06 oktober 2005
Nr. 05/170
De Geus wijzigt WW om start eigen bedrijf eenvoudiger te maken
Het wordt makkelijker om vanuit de WW een eigen bedrijf te beginnen.
Dit heeft minister De Geus van Sociale Zaken en Werkgelegenheid
tijdens een overleg in de Tweede Kamer bekendgemaakt. De minister
geeft een uitkeringsgerechtigde maximaal zes maanden de tijd om de
levensvatbaarheid van het bedrijf te bewijzen. Gedurende die hele
periode mag de startende ondernemer opdrachten binnenhalen en
uitvoeren. De inkomsten worden verrekend met de uitkering en er hoeft
niet gesolliciteerd te worden.
De voorstellen zijn een concretisering en aanscherping van ideeën uit
een brief die eerder door staatssecretaris Van Hoof van Sociale Zaken
en Werkgelegenheid en staatssecretaris Van Gennip van Economische
Zaken aan de Tweede Kamer is gestuurd. Op dit moment hebben werklozen
namelijk alleen de mogelijkheid zich gedurende drie maanden te
oriënteren op het ondernemerschap. In die periode mogen zij echter
geen opdrachten proberen te verwerven. Dit werkt volgens de betrokken
bewindslieden belemmerend voor het starten van een eigen bedrijf.

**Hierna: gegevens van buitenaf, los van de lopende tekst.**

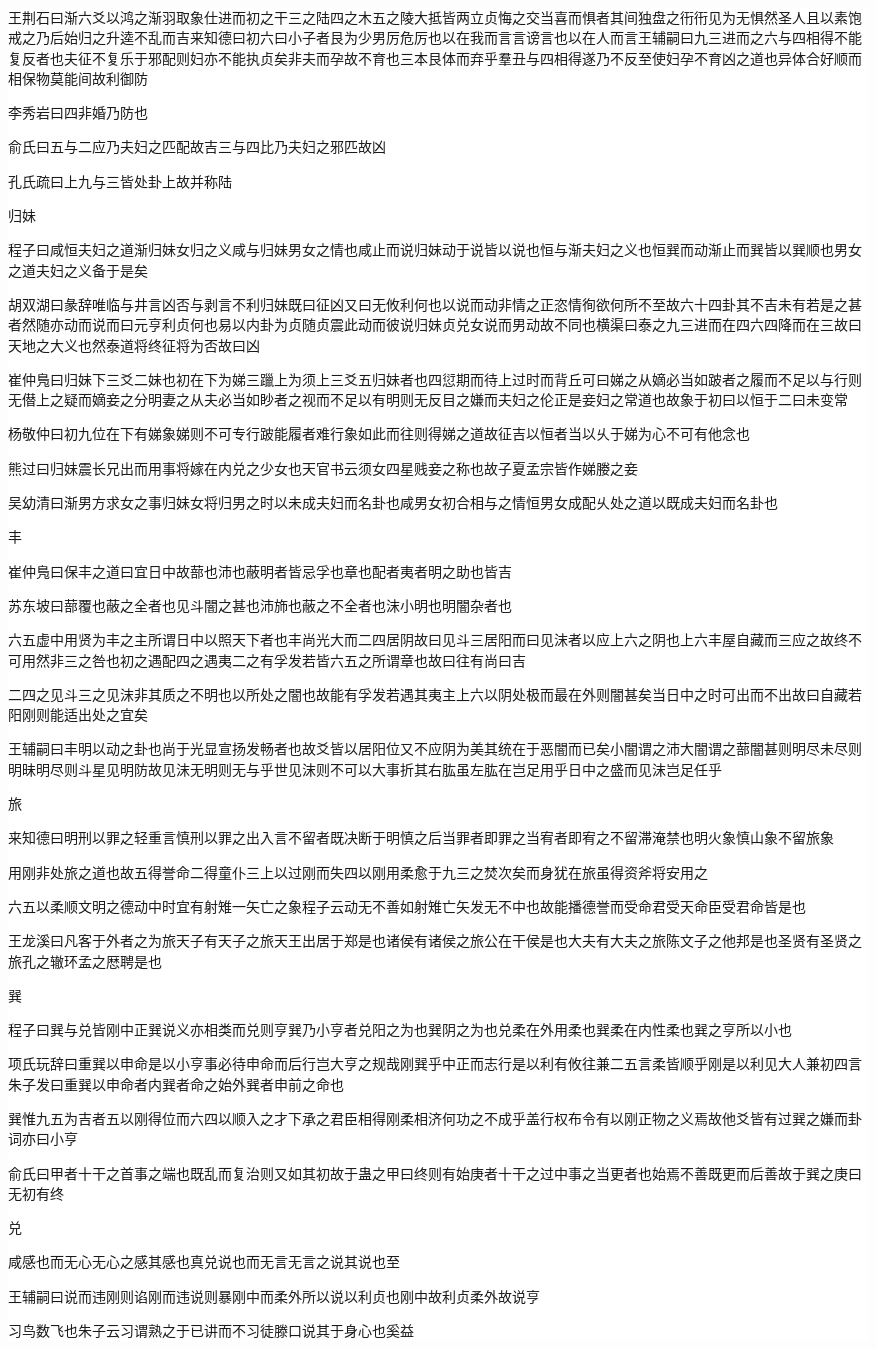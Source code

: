 王荆石曰渐六爻以鸿之渐羽取象仕进而初之干三之陆四之木五之陵大抵皆两立贞悔之交当喜而惧者其间独盘之衎衎见为无惧然圣人且以素饱戒之乃后始归之升逵不乱而吉来知德曰初六曰小子者艮为少男厉危厉也以在我而言言谤言也以在人而言王辅嗣曰九三进而之六与四相得不能复反者也夫征不复乐于邪配则妇亦不能执贞矣非夫而孕故不育也三本艮体而弃乎羣丑与四相得遂乃不反至使妇孕不育凶之道也异体合好顺而相保物莫能间故利御防  

李秀岩曰四非婚乃防也  

俞氏曰五与二应乃夫妇之匹配故吉三与四比乃夫妇之邪匹故凶  

孔氏疏曰上九与三皆处卦上故并称陆  

归妹  

程子曰咸恒夫妇之道渐归妹女归之义咸与归妹男女之情也咸止而说归妹动于说皆以说也恒与渐夫妇之义也恒巽而动渐止而巽皆以巽顺也男女之道夫妇之义备于是矣  

胡双湖曰彖辞唯临与井言凶否与剥言不利归妹既曰征凶又曰无攸利何也以说而动非情之正恣情徇欲何所不至故六十四卦其不吉未有若是之甚者然随亦动而说而曰元亨利贞何也易以内卦为贞随贞震此动而彼说归妹贞兑女说而男动故不同也横渠曰泰之九三进而在四六四降而在三故曰天地之大义也然泰道将终征将为否故曰凶  

崔仲鳬曰归妹下三爻二妹也初在下为娣三躐上为须上三爻五归妹者也四愆期而待上过时而背丘可曰娣之从嫡必当如跛者之履而不足以与行则无僣上之疑而嫡妾之分明妻之从夫必当如眇者之视而不足以有明则无反目之嫌而夫妇之伦正是妾妇之常道也故象于初曰以恒于二曰未变常  

杨敬仲曰初九位在下有娣象娣则不可专行跛能履者难行象如此而往则得娣之道故征吉以恒者当以乆于娣为心不可有他念也  

熊过曰归妹震长兄出而用事将嫁在内兑之少女也天官书云须女四星贱妾之称也故子夏孟宗皆作娣媵之妾  

吴幼清曰渐男方求女之事归妹女将归男之时以未成夫妇而名卦也咸男女初合相与之情恒男女成配乆处之道以既成夫妇而名卦也  

丰  

崔仲鳬曰保丰之道曰宜日中故蔀也沛也蔽明者皆忌孚也章也配者夷者明之助也皆吉  

苏东坡曰蔀覆也蔽之全者也见斗闇之甚也沛斾也蔽之不全者也沫小明也明闇杂者也  

六五虚中用贤为丰之主所谓日中以照天下者也丰尚光大而二四居阴故曰见斗三居阳而曰见沫者以应上六之阴也上六丰屋自藏而三应之故终不可用然非三之咎也初之遇配四之遇夷二之有孚发若皆六五之所谓章也故曰往有尚曰吉  

二四之见斗三之见沫非其质之不明也以所处之闇也故能有孚发若遇其夷主上六以阴处极而最在外则闇甚矣当日中之时可出而不出故曰自藏若阳刚则能适出处之宜矣  

王辅嗣曰丰明以动之卦也尚于光显宣扬发畅者也故爻皆以居阳位又不应阴为美其统在于恶闇而已矣小闇谓之沛大闇谓之蔀闇甚则明尽未尽则明昧明尽则斗星见明防故见沫无明则无与乎世见沫则不可以大事折其右肱虽左肱在岂足用乎日中之盛而见沫岂足任乎  

旅  

来知德曰明刑以罪之轻重言慎刑以罪之出入言不留者既决断于明慎之后当罪者即罪之当宥者即宥之不留滞淹禁也明火象慎山象不留旅象  

用刚非处旅之道也故五得誉命二得童仆三上以过刚而失四以刚用柔愈于九三之焚次矣而身犹在旅虽得资斧将安用之  

六五以柔顺文明之德动中时宜有射雉一矢亡之象程子云动无不善如射雉亡矢发无不中也故能播德誉而受命君受天命臣受君命皆是也  

王龙溪曰凡客于外者之为旅天子有天子之旅天王出居于郑是也诸侯有诸侯之旅公在干侯是也大夫有大夫之旅陈文子之他邦是也圣贤有圣贤之旅孔之辙环孟之厯聘是也  

巽  

程子曰巽与兑皆刚中正巽说义亦相类而兑则亨巽乃小亨者兑阳之为也巽阴之为也兑柔在外用柔也巽柔在内性柔也巽之亨所以小也  

项氏玩辞曰重巽以申命是以小亨事必待申命而后行岂大亨之规哉刚巽乎中正而志行是以利有攸往兼二五言柔皆顺乎刚是以利见大人兼初四言朱子发曰重巽以申命者内巽者命之始外巽者申前之命也  

巽惟九五为吉者五以刚得位而六四以顺入之才下承之君臣相得刚柔相济何功之不成乎盖行权布令有以刚正物之义焉故他爻皆有过巽之嫌而卦词亦曰小亨  

俞氏曰甲者十干之首事之端也既乱而复治则又如其初故于蛊之甲曰终则有始庚者十干之过中事之当更者也始焉不善既更而后善故于巽之庚曰无初有终  

兑  

咸感也而无心无心之感其感也真兑说也而无言无言之说其说也至  

王辅嗣曰说而违刚则谄刚而违说则暴刚中而柔外所以说以利贞也刚中故利贞柔外故说亨  

习鸟数飞也朱子云习谓熟之于已讲而不习徒滕口说其于身心也奚益  
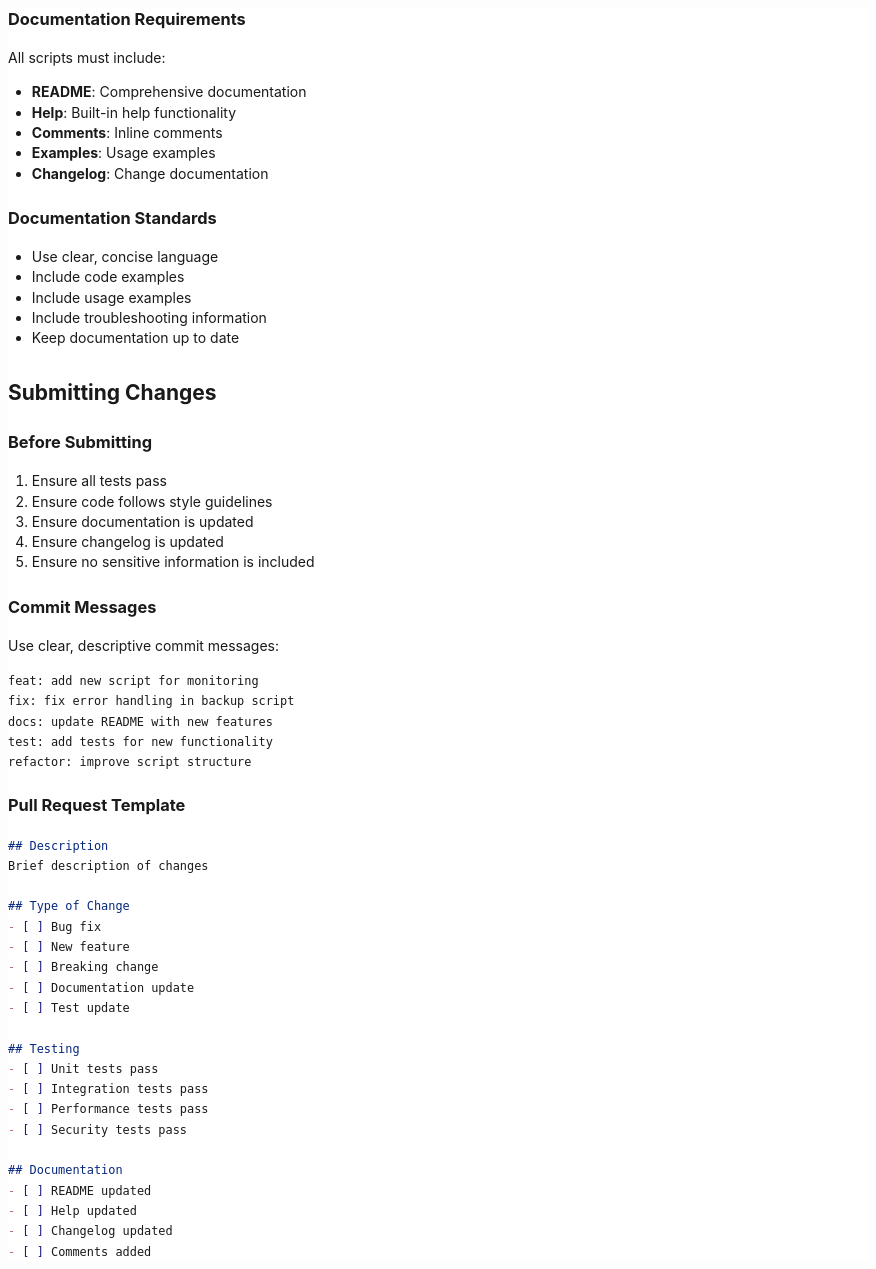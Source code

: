 ### Documentation Requirements

All scripts must include:

- **README**: Comprehensive documentation
- **Help**: Built-in help functionality
- **Comments**: Inline comments
- **Examples**: Usage examples
- **Changelog**: Change documentation

### Documentation Standards

- Use clear, concise language
- Include code examples
- Include usage examples
- Include troubleshooting information
- Keep documentation up to date

## Submitting Changes

### Before Submitting

1. Ensure all tests pass
2. Ensure code follows style guidelines
3. Ensure documentation is updated
4. Ensure changelog is updated
5. Ensure no sensitive information is included

### Commit Messages

Use clear, descriptive commit messages:

```
feat: add new script for monitoring
fix: fix error handling in backup script
docs: update README with new features
test: add tests for new functionality
refactor: improve script structure
```

### Pull Request Template

```markdown
## Description
Brief description of changes

## Type of Change
- [ ] Bug fix
- [ ] New feature
- [ ] Breaking change
- [ ] Documentation update
- [ ] Test update

## Testing
- [ ] Unit tests pass
- [ ] Integration tests pass
- [ ] Performance tests pass
- [ ] Security tests pass

## Documentation
- [ ] README updated
- [ ] Help updated
- [ ] Changelog updated
- [ ] Comments added

```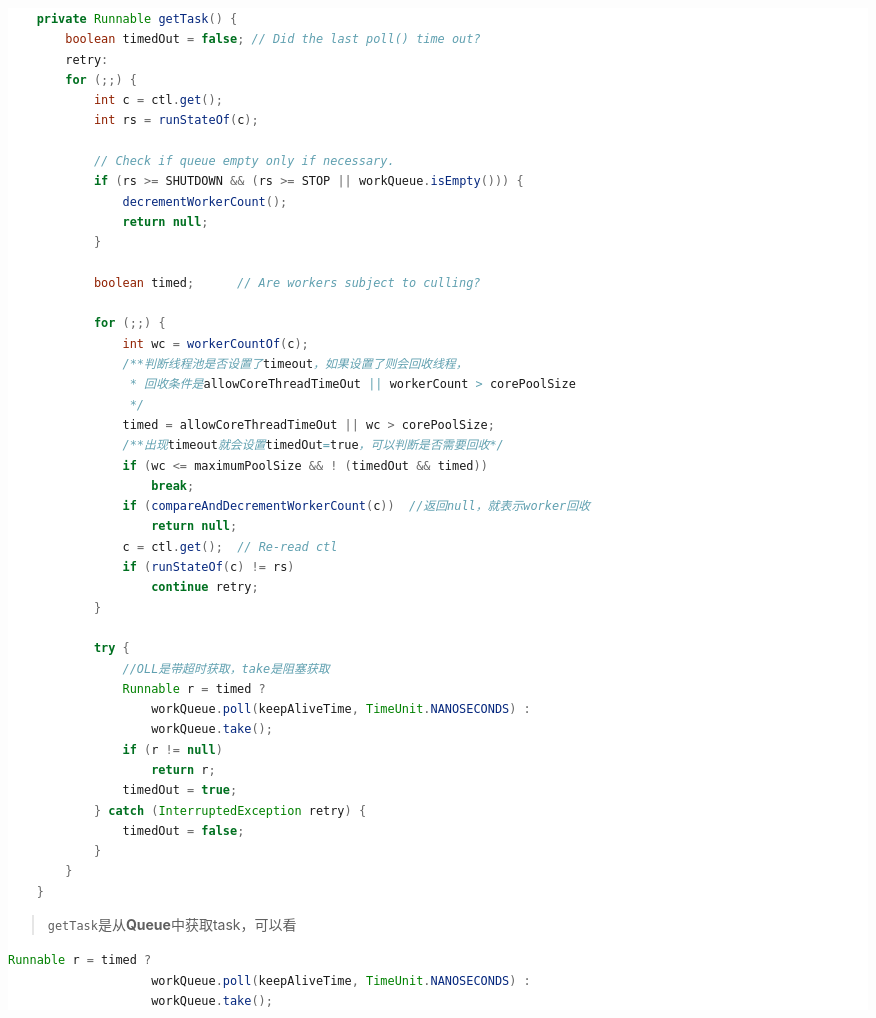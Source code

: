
 ```java
    private Runnable getTask() {
        boolean timedOut = false; // Did the last poll() time out?
        retry:
        for (;;) {
            int c = ctl.get();
            int rs = runStateOf(c);

            // Check if queue empty only if necessary.
            if (rs >= SHUTDOWN && (rs >= STOP || workQueue.isEmpty())) {
                decrementWorkerCount();
                return null;
            }

            boolean timed;      // Are workers subject to culling?

            for (;;) {
                int wc = workerCountOf(c);
                /**判断线程池是否设置了timeout，如果设置了则会回收线程，
                 * 回收条件是allowCoreThreadTimeOut || workerCount > corePoolSize
                 */
                timed = allowCoreThreadTimeOut || wc > corePoolSize;
                /**出现timeout就会设置timedOut=true，可以判断是否需要回收*/
                if (wc <= maximumPoolSize && ! (timedOut && timed))
                    break;
                if (compareAndDecrementWorkerCount(c))  //返回null，就表示worker回收
                    return null;
                c = ctl.get();  // Re-read ctl
                if (runStateOf(c) != rs)
                    continue retry;
            }

            try {
                //OLL是带超时获取，take是阻塞获取
                Runnable r = timed ?
                    workQueue.poll(keepAliveTime, TimeUnit.NANOSECONDS) :
                    workQueue.take();
                if (r != null)
                    return r;
                timedOut = true;
            } catch (InterruptedException retry) {
                timedOut = false;
            }
        }
    }
```

> `getTask`是从**Queue**中获取task，可以看

```JAVA
Runnable r = timed ?
                    workQueue.poll(keepAliveTime, TimeUnit.NANOSECONDS) :
                    workQueue.take();
```
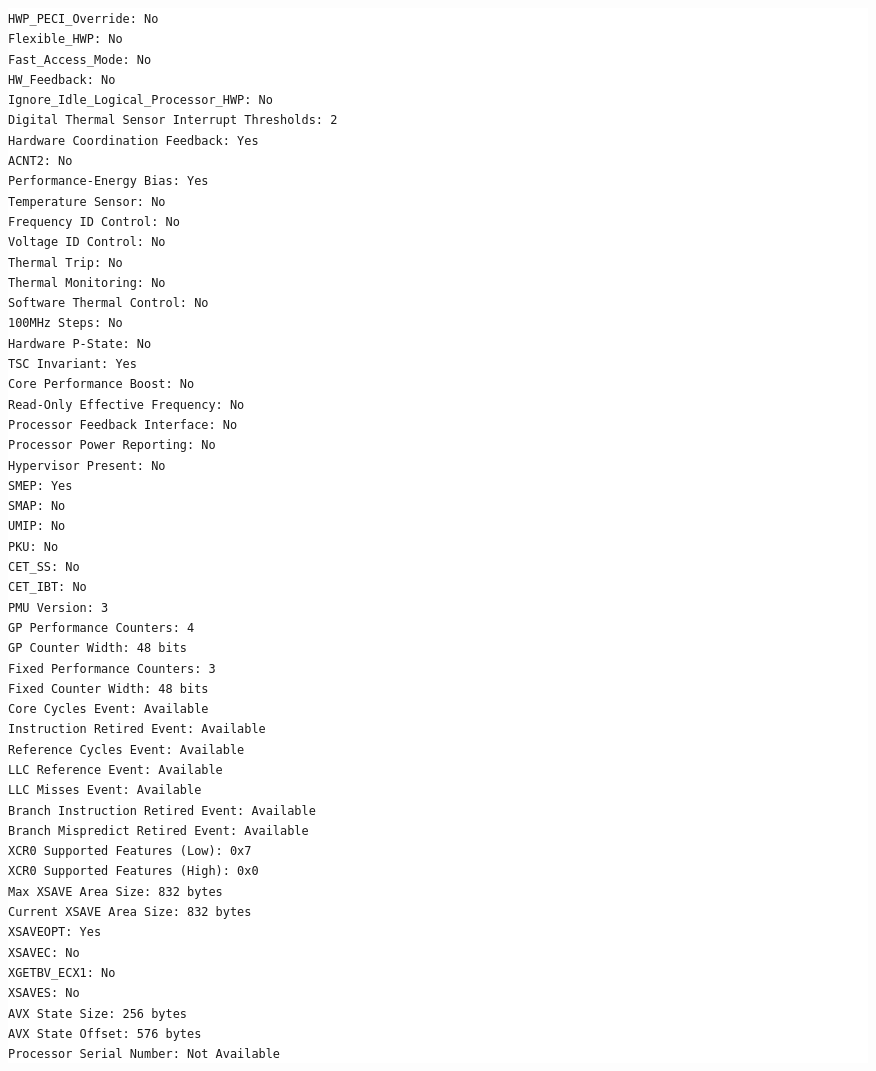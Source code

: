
 ```
HWP_PECI_Override: No
Flexible_HWP: No
Fast_Access_Mode: No
HW_Feedback: No
Ignore_Idle_Logical_Processor_HWP: No
Digital Thermal Sensor Interrupt Thresholds: 2
Hardware Coordination Feedback: Yes
ACNT2: No
Performance-Energy Bias: Yes
Temperature Sensor: No
Frequency ID Control: No
Voltage ID Control: No
Thermal Trip: No
Thermal Monitoring: No
Software Thermal Control: No
100MHz Steps: No
Hardware P-State: No
TSC Invariant: Yes
Core Performance Boost: No
Read-Only Effective Frequency: No
Processor Feedback Interface: No
Processor Power Reporting: No
Hypervisor Present: No
SMEP: Yes
SMAP: No
UMIP: No
PKU: No
CET_SS: No
CET_IBT: No
PMU Version: 3
GP Performance Counters: 4
GP Counter Width: 48 bits
Fixed Performance Counters: 3
Fixed Counter Width: 48 bits
Core Cycles Event: Available
Instruction Retired Event: Available
Reference Cycles Event: Available
LLC Reference Event: Available
LLC Misses Event: Available
Branch Instruction Retired Event: Available
Branch Mispredict Retired Event: Available
XCR0 Supported Features (Low): 0x7
XCR0 Supported Features (High): 0x0
Max XSAVE Area Size: 832 bytes
Current XSAVE Area Size: 832 bytes
XSAVEOPT: Yes
XSAVEC: No
XGETBV_ECX1: No
XSAVES: No
AVX State Size: 256 bytes
AVX State Offset: 576 bytes
Processor Serial Number: Not Available
```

Mocht het bedrijf uiteindelijk toch mislukken dan kan opnieuw een
beroep worden gedaan op de WW. Deze zogeheten herlevingstermijn ligt
tussen anderhalf jaar en maximaal ruim 3 jaar na de start van het
bedrijf. Dit is afhankelijk van het arbeidsverleden van de startende
ondernemer, en dus gunstig voor ouderen. De duur van de
werkloosheidsuitkering is afhankelijk van de WW-rechten die zijn
opgebouwd. Om in aanmerking te komen voor de regelingen heeft een
WW'er wel toestemming nodig van het Uitvoeringsinstituut
Werknemersverzekeringen (UWV). UWV beoordeelt namelijk vooraf het
bedrijfsplan.
De wijzigingen moeten begin 2007 van kracht worden.